## EXERCISE
Range to reproduce from the entries below: the line with "These levels are", the line with "A practical way", and every line in between. Give them exactly and give nothing else.

---------- RECORDS SUPPLIED

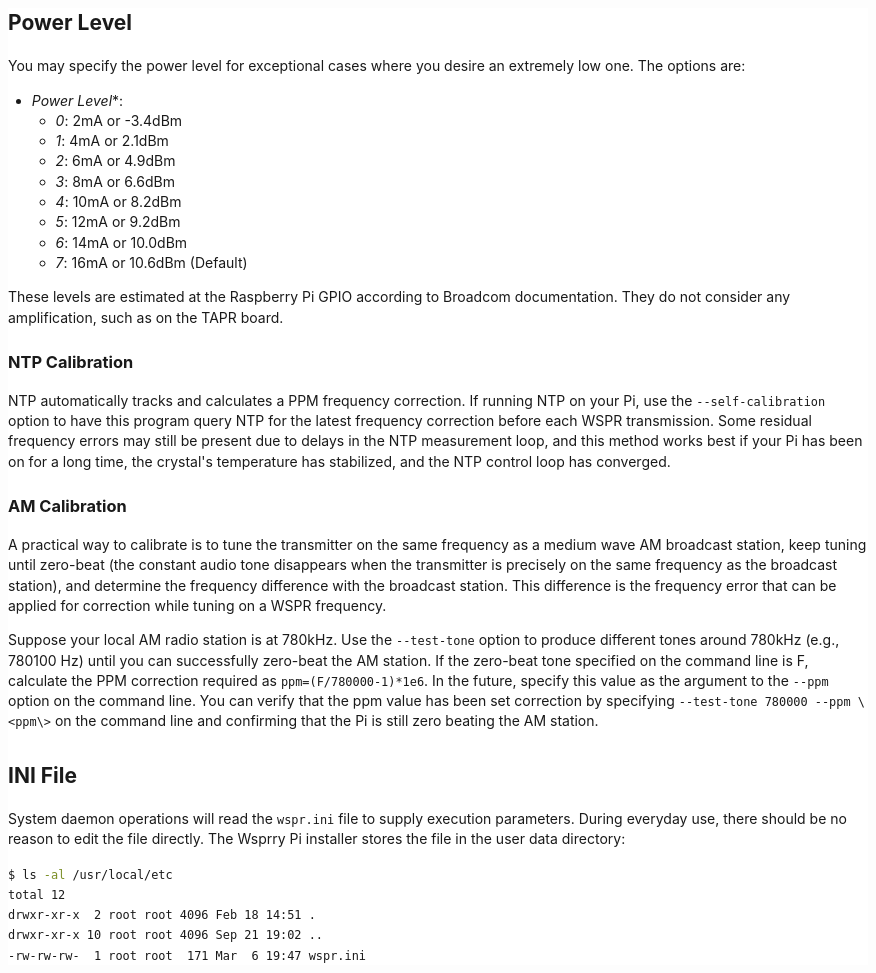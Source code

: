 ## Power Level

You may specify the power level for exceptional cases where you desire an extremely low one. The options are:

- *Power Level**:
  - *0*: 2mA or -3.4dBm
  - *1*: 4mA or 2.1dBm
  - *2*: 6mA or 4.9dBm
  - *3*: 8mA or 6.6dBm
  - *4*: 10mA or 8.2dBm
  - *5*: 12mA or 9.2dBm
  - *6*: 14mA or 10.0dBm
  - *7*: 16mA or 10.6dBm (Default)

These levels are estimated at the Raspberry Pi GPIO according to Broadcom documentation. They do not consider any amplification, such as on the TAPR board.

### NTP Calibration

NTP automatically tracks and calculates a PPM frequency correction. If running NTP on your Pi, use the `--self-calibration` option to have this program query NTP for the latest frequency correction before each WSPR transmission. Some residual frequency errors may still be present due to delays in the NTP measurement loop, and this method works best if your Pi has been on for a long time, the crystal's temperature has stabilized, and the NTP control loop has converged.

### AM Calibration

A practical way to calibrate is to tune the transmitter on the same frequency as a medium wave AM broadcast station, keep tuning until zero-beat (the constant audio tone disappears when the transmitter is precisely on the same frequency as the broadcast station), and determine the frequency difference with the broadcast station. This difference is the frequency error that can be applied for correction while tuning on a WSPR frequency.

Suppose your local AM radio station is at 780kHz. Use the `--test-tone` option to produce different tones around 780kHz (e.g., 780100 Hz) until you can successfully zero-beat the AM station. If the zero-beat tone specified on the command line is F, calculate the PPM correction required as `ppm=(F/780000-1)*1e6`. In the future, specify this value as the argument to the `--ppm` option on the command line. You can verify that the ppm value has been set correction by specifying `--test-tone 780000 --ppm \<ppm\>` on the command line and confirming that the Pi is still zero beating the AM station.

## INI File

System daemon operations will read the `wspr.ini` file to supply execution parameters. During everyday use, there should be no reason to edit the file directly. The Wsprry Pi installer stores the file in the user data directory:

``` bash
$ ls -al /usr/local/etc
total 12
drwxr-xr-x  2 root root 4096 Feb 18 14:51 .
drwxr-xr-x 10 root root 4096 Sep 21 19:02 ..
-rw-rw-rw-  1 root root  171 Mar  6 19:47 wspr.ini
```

--------------------

## EXERCISE SOLUTION
These levels are estimated at the Raspberry Pi GPIO according to Broadcom documentation. They do not consider any amplification, such as on the TAPR board.

### NTP Calibration

NTP automatically tracks and calculates a PPM frequency correction. If running NTP on your Pi, use the `--self-calibration` option to have this program query NTP for the latest frequency correction before each WSPR transmission. Some residual frequency errors may still be present due to delays in the NTP measurement loop, and this method works best if your Pi has been on for a long time, the crystal's temperature has stabilized, and the NTP control loop has converged.

### AM Calibration

A practical way to calibrate is to tune the transmitter on the same frequency as a medium wave AM broadcast station, keep tuning until zero-beat (the constant audio tone disappears when the transmitter is precisely on the same frequency as the broadcast station), and determine the frequency difference with the broadcast station. This difference is the frequency error that can be applied for correction while tuning on a WSPR frequency.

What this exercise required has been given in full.